Harcelée pendant un covoiturage, elle dénonce
Le 23 août dernier, c'est avec colère qu'une internaute a pris la parole sur Twitter, sous le pseudo de "Madame Bretzel". Cette dernière venait de passer trois heures avec un homme à l'occasion d'un co-voiturage, et ce dernier a eu un comportement de prédateur qui la faisait se sentir en danger. Pendant tout le trajet, l'homme lui a posé des questions sur sa vie sexuelle, lui a proposé des rapports tarifés, a évoqué sa passion pour la zoophilie... Et ce en dépit des nombreuses demandes de la principale intéressée pour qu'il arrête d'évoquer ce type de sujets.
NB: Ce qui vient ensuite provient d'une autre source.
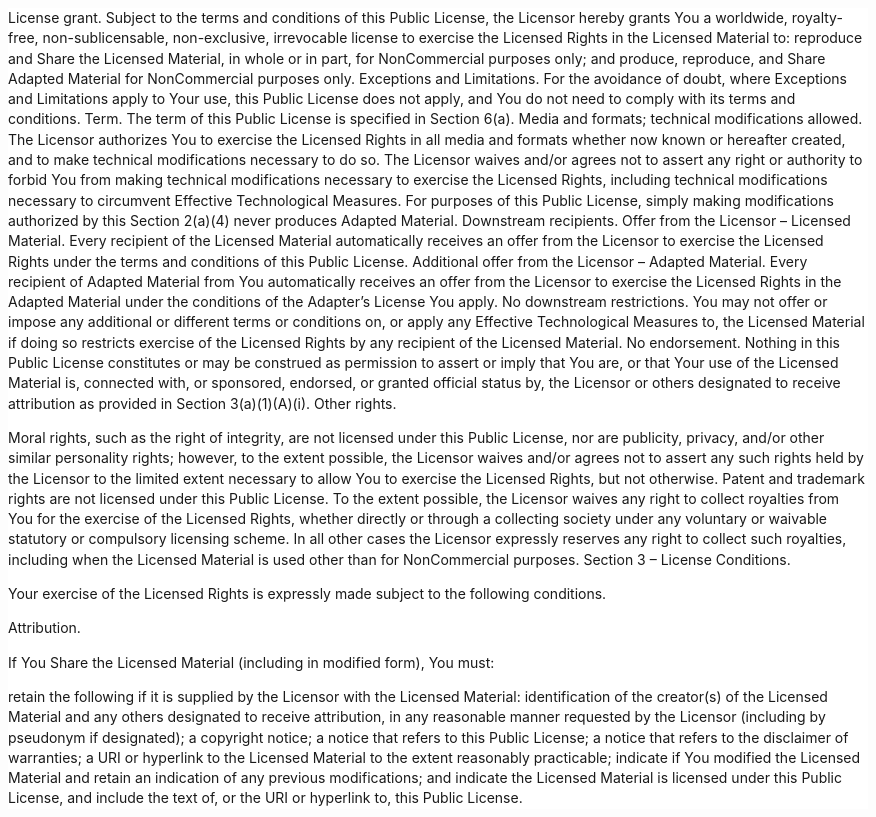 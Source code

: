 License grant.
Subject to the terms and conditions of this Public License, the Licensor hereby grants You a worldwide, royalty-free, non-sublicensable, non-exclusive, irrevocable license to exercise the Licensed Rights in the Licensed Material to:
reproduce and Share the Licensed Material, in whole or in part, for NonCommercial purposes only; and
produce, reproduce, and Share Adapted Material for NonCommercial purposes only.
Exceptions and Limitations. For the avoidance of doubt, where Exceptions and Limitations apply to Your use, this Public License does not apply, and You do not need to comply with its terms and conditions.
Term. The term of this Public License is specified in Section 6(a).
Media and formats; technical modifications allowed. The Licensor authorizes You to exercise the Licensed Rights in all media and formats whether now known or hereafter created, and to make technical modifications necessary to do so. The Licensor waives and/or agrees not to assert any right or authority to forbid You from making technical modifications necessary to exercise the Licensed Rights, including technical modifications necessary to circumvent Effective Technological Measures. For purposes of this Public License, simply making modifications authorized by this Section 2(a)(4) never produces Adapted Material.
Downstream recipients.
Offer from the Licensor – Licensed Material. Every recipient of the Licensed Material automatically receives an offer from the Licensor to exercise the Licensed Rights under the terms and conditions of this Public License.
Additional offer from the Licensor – Adapted Material. Every recipient of Adapted Material from You automatically receives an offer from the Licensor to exercise the Licensed Rights in the Adapted Material under the conditions of the Adapter’s License You apply.
No downstream restrictions. You may not offer or impose any additional or different terms or conditions on, or apply any Effective Technological Measures to, the Licensed Material if doing so restricts exercise of the Licensed Rights by any recipient of the Licensed Material.
No endorsement. Nothing in this Public License constitutes or may be construed as permission to assert or imply that You are, or that Your use of the Licensed Material is, connected with, or sponsored, endorsed, or granted official status by, the Licensor or others designated to receive attribution as provided in Section 3(a)(1)(A)(i).
Other rights.

Moral rights, such as the right of integrity, are not licensed under this Public License, nor are publicity, privacy, and/or other similar personality rights; however, to the extent possible, the Licensor waives and/or agrees not to assert any such rights held by the Licensor to the limited extent necessary to allow You to exercise the Licensed Rights, but not otherwise.
Patent and trademark rights are not licensed under this Public License.
To the extent possible, the Licensor waives any right to collect royalties from You for the exercise of the Licensed Rights, whether directly or through a collecting society under any voluntary or waivable statutory or compulsory licensing scheme. In all other cases the Licensor expressly reserves any right to collect such royalties, including when the Licensed Material is used other than for NonCommercial purposes.
Section 3 – License Conditions.

Your exercise of the Licensed Rights is expressly made subject to the following conditions.

Attribution.

If You Share the Licensed Material (including in modified form), You must:

retain the following if it is supplied by the Licensor with the Licensed Material:
identification of the creator(s) of the Licensed Material and any others designated to receive attribution, in any reasonable manner requested by the Licensor (including by pseudonym if designated);
a copyright notice;
a notice that refers to this Public License;
a notice that refers to the disclaimer of warranties;
a URI or hyperlink to the Licensed Material to the extent reasonably practicable;
indicate if You modified the Licensed Material and retain an indication of any previous modifications; and
indicate the Licensed Material is licensed under this Public License, and include the text of, or the URI or hyperlink to, this Public License.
Je viens de passer 3 heures en BlaBlaCar avec un détraqué sexuel, dernière fois que je fais un co-voiturage avec un homme, j’ai jamais vu qq avoir autant la dalle, il m’a parlé de cul de A à Z, me posait des questions super intrusives et BANDAIT ouvertement 🤮🤮🤮
— 🥨 (@madamebretzel) August 23, 2020
Histoire de ne pas se retrouver bloquée sur une aire d'autoroute au milieu de nulle part, la jeune femme n'a pas eu trop le choix : elle a dû poursuivre le trajet avec cet homme, s'inquiétant pour sa sécurité. "Le truc vraiment horrible dans cette histoire, c’est que t’as pas d’échappatoire en fait. T’es coincée avec le mec et tu sais que t’en as pour des heures et que tu vas juste devoir prendre ton mal en patience pendant que lui se tape son kiff solo", a-t-elle confié dans son thread.
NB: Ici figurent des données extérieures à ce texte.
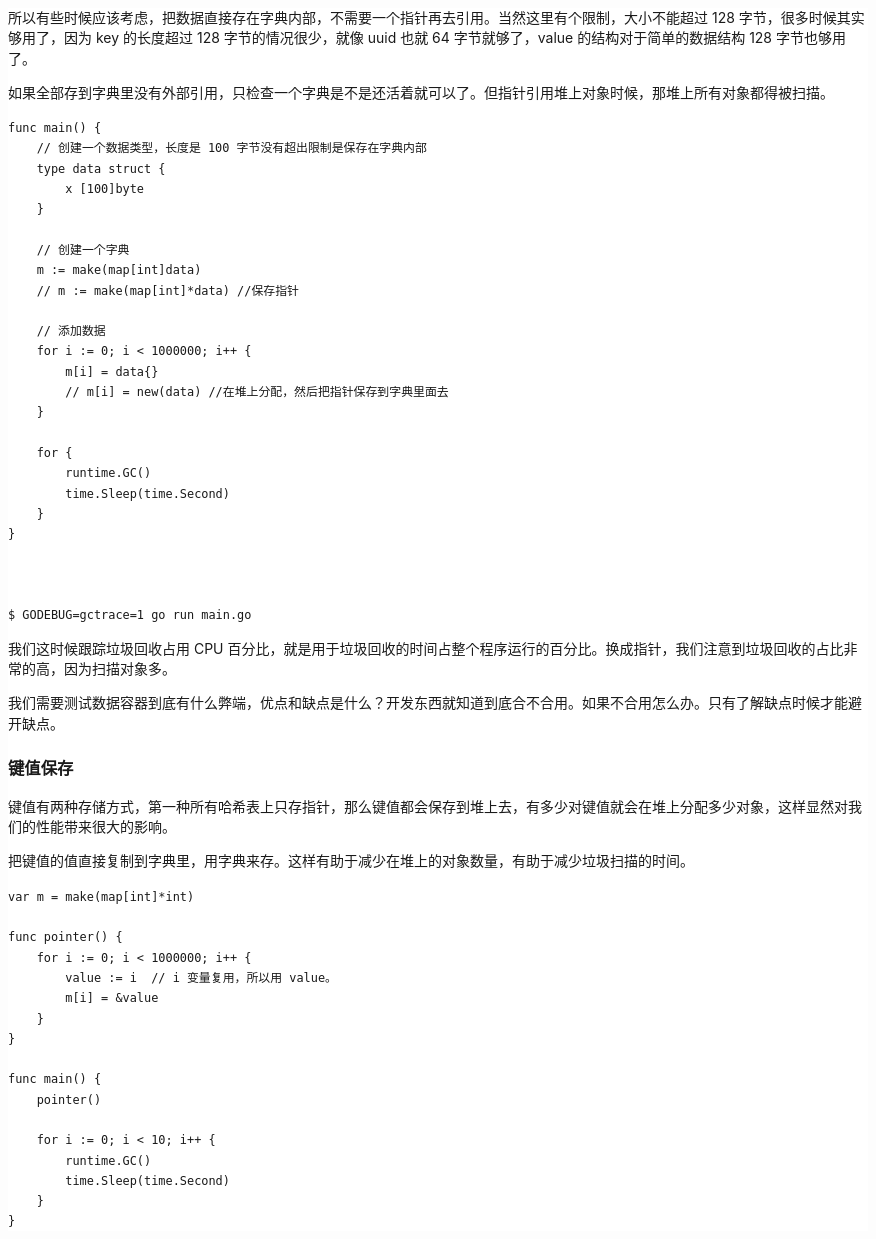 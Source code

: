 所以有些时候应该考虑，把数据直接存在字典内部，不需要一个指针再去引用。当然这里有个限制，大小不能超过 128 字节，很多时候其实够用了，因为 key
的长度超过 128 字节的情况很少，就像 uuid 也就 64 字节就够了，value 的结构对于简单的数据结构 128 字节也够用了。

如果全部存到字典里没有外部引用，只检查一个字典是不是还活着就可以了。但指针引用堆上对象时候，那堆上所有对象都得被扫描。

    
    
    func main() {
        // 创建一个数据类型，长度是 100 字节没有超出限制是保存在字典内部
        type data struct {
            x [100]byte
        }
    
        // 创建一个字典
        m := make(map[int]data)
        // m := make(map[int]*data) //保存指针
    
        // 添加数据
        for i := 0; i < 1000000; i++ {
            m[i] = data{}
            // m[i] = new(data) //在堆上分配，然后把指针保存到字典里面去
        }
    
        for {
            runtime.GC()
            time.Sleep(time.Second)
        }
    }
    
    
    
    $ GODEBUG=gctrace=1 go run main.go
    

我们这时候跟踪垃圾回收占用 CPU 百分比，就是用于垃圾回收的时间占整个程序运行的百分比。换成指针，我们注意到垃圾回收的占比非常的高，因为扫描对象多。

我们需要测试数据容器到底有什么弊端，优点和缺点是什么？开发东西就知道到底合不合用。如果不合用怎么办。只有了解缺点时候才能避开缺点。

### 键值保存

键值有两种存储方式，第一种所有哈希表上只存指针，那么键值都会保存到堆上去，有多少对键值就会在堆上分配多少对象，这样显然对我们的性能带来很大的影响。

把键值的值直接复制到字典里，用字典来存。这样有助于减少在堆上的对象数量，有助于减少垃圾扫描的时间。

    
    
    var m = make(map[int]*int)
    
    func pointer() {
        for i := 0; i < 1000000; i++ {
            value := i  // i 变量复用，所以用 value。
            m[i] = &value
        }
    }
    
    func main() {
        pointer()
    
        for i := 0; i < 10; i++ {
            runtime.GC()
            time.Sleep(time.Second)
        }
    }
Au final, Madame Bretzel a eu "de la chance", entre énormes guillemets. Le harcèlement sexuel du chauffeur ne s'est pas transformé en agression, ce qui ne minimise en aucun pas la violence de la situation qu'elle a eu à subir. Heureusement, Blablacar, site sur lequel elle avait réservé ce covoiturage, a immédiatement réagi. Une porte-parole de la plateforme, contactée par nos soins, précise que des mesures ont été prises pour que le compte de l'homme en question soit définitivement bloqué, et qu'il ne puisse plus jamais se réinscrire sur la plateforme. Un soutien psychologique a également été proposé à la victime, de même qu'une offre de collaboration entre elle et Blablacar si elle décidait de porter l'affaire devant la justice.
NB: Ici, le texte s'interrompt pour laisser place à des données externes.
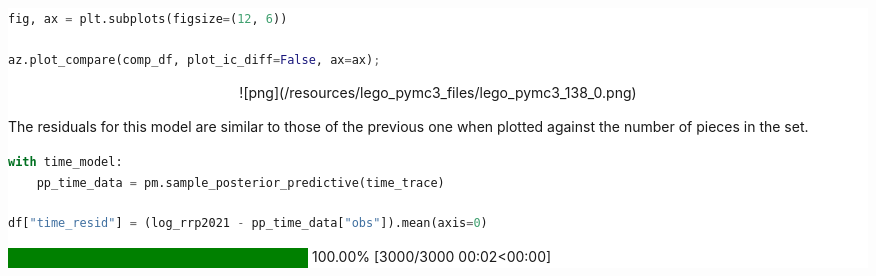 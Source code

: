 


```python
fig, ax = plt.subplots(figsize=(12, 6))

az.plot_compare(comp_df, plot_ic_diff=False, ax=ax);
```


<center>![png](/resources/lego_pymc3_files/lego_pymc3_138_0.png)</center>


The residuals for this model are similar to those of the previous one when plotted against the number of pieces in the set.


```python
with time_model:
    pp_time_data = pm.sample_posterior_predictive(time_trace)

df["time_resid"] = (log_rrp2021 - pp_time_data["obs"]).mean(axis=0)
```



<div>
<style>
/* Turns off some styling */
progress {
/* gets rid of default border in Firefox and Opera. */
border: none;
/* Needs to be in here for Safari polyfill so background images work as expected. */
background-size: auto;
}
.progress-bar-interrupted, .progress-bar-interrupted::-webkit-progress-bar {
background: #F44336;
}
</style>
<progress value='3000' class='' max='3000' style='width:300px; height:20px; vertical-align: middle;'></progress>
100.00% [3000/3000 00:02<00:00]
</div>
Trouver un appart quand on est une femme, une galère
Madame Bretzel est formelle : elle ne reprendra plus de trajets avec des hommes, et compte bien profiter de l'option mise en place par Blablacar pour pouvoir ne voyager qu'avec des femmes. Mais si cette option existe quand il s'agit de faire du covoiturage, elle n'est pas possible lorsque l'on recherche un appart. A quelques jours de la rentrée, de nombreuses personnes sont en pleine recherche d'un nouveau logement, et les propriétaires véreux n'hésitent pas à en profiter.
Carla en a fait l'expérience en publiant une annonce pour trouver un appartement en région parisienne dans un groupe Facebook. La jeune femme avait joint une photo d'elle à son annonce, et très vite, elle a été submergée par les messages lui proposant des relations sexuelles, ou critiquant sa façon de s'habiller sur la photo : le fait que son ventre soit dénudé a été considéré par certains comme une "preuve" qu'elle cherchait à draguer plus qu'à se loger.
Mais même sans publier de photos d'elles, les femmes peuvent subir des vagues de harcèlement sexuel en recherchant un logement. Laeticia a vécu l'expérience il y a quelques jours à peine. "Au début, je cherchais une place en colocation, vu que je ne connais personne à Paris. Mais à force de tomber sur des détraqués qui me proposaient de partager leur lit en échange d'un loyer réduit, j'ai préféré chercher un studio en solo", nous raconte-t-elle. Malheureusement, là encore, cette jeune femme de 22 ans s'est retrouvée confrontée à des personnes peu scrupuleuses. "Je suis d'abord tombée sur un agent immobilier qui m'a proposé de faire passer mon dossier en priorité si j'étais "gentille" avec lui. Puis sur un proprio qui m'a demandé si j'aimais vivre nue, avant de m'expliquer qu'il vivait dans l'immeuble juste en face, et qu'il pourrait me "surveiller". Je désespère."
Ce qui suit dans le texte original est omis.